Source information ▸
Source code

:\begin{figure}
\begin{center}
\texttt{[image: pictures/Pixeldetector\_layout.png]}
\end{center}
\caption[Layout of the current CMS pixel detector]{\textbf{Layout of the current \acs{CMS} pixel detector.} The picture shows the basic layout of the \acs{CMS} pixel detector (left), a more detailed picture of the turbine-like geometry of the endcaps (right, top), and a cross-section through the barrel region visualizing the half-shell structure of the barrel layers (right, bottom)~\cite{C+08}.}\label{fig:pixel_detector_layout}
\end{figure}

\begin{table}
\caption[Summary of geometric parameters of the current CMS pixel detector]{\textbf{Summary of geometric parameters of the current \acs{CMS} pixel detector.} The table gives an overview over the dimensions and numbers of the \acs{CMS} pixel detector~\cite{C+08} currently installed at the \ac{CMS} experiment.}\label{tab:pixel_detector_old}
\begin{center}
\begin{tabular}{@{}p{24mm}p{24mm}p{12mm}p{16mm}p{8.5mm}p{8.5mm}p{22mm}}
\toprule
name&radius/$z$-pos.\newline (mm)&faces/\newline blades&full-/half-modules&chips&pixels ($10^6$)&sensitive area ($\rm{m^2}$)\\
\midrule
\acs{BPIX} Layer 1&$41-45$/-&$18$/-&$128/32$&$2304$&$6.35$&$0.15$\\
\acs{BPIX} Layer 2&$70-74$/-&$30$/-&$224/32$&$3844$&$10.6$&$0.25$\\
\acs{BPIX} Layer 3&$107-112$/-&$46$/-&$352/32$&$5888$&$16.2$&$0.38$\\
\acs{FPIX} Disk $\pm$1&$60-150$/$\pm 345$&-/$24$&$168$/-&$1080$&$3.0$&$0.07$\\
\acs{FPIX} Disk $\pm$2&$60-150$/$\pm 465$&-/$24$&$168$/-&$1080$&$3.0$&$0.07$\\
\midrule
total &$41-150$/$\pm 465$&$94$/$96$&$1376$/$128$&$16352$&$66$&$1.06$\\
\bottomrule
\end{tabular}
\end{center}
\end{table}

Exercise description ▸ Bring together each line above where the string "current" turns up.

Result for this task ▸
\caption[Layout of the current CMS pixel detector]{\textbf{Layout of the current \acs{CMS} pixel detector.} The picture shows the basic layout of the \acs{CMS} pixel detector (left), a more detailed picture of the turbine-like geometry of the endcaps (right, top), and a cross-section through the barrel region visualizing the half-shell structure of the barrel layers (right, bottom)~\cite{C+08}.}\label{fig:pixel_detector_layout}
\caption[Summary of geometric parameters of the current CMS pixel detector]{\textbf{Summary of geometric parameters of the current \acs{CMS} pixel detector.} The table gives an overview over the dimensions and numbers of the \acs{CMS} pixel detector~\cite{C+08} currently installed at the \ac{CMS} experiment.}\label{tab:pixel_detector_old}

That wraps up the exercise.